▸ **WORK REQUIRED**
The answer should consist solely of the lines from the first one below through the line containing "Poseidon2 was considered", copied exactly.

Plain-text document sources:
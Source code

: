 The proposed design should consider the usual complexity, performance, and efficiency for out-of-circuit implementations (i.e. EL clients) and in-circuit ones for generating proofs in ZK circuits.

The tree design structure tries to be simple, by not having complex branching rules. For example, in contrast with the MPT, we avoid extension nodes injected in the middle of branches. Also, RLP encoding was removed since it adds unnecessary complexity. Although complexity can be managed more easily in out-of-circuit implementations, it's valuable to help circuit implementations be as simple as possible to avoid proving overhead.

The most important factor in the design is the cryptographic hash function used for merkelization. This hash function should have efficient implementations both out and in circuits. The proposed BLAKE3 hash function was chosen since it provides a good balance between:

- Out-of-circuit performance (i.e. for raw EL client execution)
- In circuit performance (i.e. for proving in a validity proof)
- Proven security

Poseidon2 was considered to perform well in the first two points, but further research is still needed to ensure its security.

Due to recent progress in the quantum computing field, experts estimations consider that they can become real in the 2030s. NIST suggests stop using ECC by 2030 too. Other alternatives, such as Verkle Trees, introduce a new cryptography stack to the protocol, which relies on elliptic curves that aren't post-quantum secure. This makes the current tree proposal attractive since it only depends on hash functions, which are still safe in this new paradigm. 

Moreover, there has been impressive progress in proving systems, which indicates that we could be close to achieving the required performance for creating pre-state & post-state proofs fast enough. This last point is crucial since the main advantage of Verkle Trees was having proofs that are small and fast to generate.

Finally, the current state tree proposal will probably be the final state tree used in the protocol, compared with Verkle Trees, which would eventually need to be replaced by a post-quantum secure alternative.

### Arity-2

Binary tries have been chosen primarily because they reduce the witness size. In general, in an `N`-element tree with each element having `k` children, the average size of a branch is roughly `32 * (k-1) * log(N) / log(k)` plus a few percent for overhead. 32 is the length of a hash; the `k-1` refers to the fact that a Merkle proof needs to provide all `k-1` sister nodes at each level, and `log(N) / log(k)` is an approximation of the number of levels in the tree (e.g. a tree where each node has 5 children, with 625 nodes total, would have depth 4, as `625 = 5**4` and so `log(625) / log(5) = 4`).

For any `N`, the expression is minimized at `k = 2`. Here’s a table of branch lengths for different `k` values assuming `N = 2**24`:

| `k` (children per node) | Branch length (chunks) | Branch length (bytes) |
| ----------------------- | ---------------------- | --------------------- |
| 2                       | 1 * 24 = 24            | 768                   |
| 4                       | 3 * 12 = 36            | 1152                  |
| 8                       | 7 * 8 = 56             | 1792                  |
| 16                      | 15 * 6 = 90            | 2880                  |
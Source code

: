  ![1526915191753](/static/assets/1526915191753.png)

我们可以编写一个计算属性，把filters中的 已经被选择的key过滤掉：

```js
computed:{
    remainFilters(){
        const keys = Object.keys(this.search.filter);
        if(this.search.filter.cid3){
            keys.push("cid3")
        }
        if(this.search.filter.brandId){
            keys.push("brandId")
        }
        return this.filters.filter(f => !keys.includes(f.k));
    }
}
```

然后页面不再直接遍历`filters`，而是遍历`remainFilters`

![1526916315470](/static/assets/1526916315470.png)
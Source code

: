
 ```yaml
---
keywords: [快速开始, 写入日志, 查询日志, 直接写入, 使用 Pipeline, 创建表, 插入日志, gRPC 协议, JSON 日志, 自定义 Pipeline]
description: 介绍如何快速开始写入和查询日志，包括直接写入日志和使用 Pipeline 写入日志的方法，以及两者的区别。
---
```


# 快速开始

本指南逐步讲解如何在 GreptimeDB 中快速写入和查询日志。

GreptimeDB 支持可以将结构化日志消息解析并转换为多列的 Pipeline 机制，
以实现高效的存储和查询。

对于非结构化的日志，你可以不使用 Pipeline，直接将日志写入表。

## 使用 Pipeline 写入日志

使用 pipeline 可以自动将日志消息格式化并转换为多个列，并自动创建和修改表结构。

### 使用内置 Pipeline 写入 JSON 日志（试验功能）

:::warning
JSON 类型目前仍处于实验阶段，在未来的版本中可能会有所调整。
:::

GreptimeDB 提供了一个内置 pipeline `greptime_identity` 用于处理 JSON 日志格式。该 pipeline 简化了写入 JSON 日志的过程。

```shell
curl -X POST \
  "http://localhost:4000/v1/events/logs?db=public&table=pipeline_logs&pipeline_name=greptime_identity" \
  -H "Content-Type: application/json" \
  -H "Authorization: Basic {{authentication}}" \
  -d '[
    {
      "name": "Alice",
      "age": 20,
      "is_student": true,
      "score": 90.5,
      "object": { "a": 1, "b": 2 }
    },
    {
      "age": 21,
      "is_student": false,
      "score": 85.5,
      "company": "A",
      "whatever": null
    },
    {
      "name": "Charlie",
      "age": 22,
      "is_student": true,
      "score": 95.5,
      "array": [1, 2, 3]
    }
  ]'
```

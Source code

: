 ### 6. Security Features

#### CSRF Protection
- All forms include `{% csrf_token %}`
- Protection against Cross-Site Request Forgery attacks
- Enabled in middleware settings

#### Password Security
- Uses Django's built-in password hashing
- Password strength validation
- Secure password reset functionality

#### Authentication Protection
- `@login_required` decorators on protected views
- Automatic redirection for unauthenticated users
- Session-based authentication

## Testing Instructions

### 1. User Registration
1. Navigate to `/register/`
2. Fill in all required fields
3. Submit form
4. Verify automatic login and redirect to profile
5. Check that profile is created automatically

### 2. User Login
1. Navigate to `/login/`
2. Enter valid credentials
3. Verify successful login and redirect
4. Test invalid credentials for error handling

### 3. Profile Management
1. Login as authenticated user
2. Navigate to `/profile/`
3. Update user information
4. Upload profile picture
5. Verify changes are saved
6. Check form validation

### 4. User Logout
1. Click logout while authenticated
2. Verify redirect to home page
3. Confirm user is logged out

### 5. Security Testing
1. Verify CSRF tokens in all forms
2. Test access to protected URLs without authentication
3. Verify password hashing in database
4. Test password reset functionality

▸ **COMPLETED EXERCISE**
Source code

: The proposed design should consider the usual complexity, performance, and efficiency for out-of-circuit implementations (i.e. EL clients) and in-circuit ones for generating proofs in ZK circuits.

The tree design structure tries to be simple, by not having complex branching rules. For example, in contrast with the MPT, we avoid extension nodes injected in the middle of branches. Also, RLP encoding was removed since it adds unnecessary complexity. Although complexity can be managed more easily in out-of-circuit implementations, it's valuable to help circuit implementations be as simple as possible to avoid proving overhead.

The most important factor in the design is the cryptographic hash function used for merkelization. This hash function should have efficient implementations both out and in circuits. The proposed BLAKE3 hash function was chosen since it provides a good balance between:

- Out-of-circuit performance (i.e. for raw EL client execution)
- In circuit performance (i.e. for proving in a validity proof)
- Proven security

Poseidon2 was considered to perform well in the first two points, but further research is still needed to ensure its security.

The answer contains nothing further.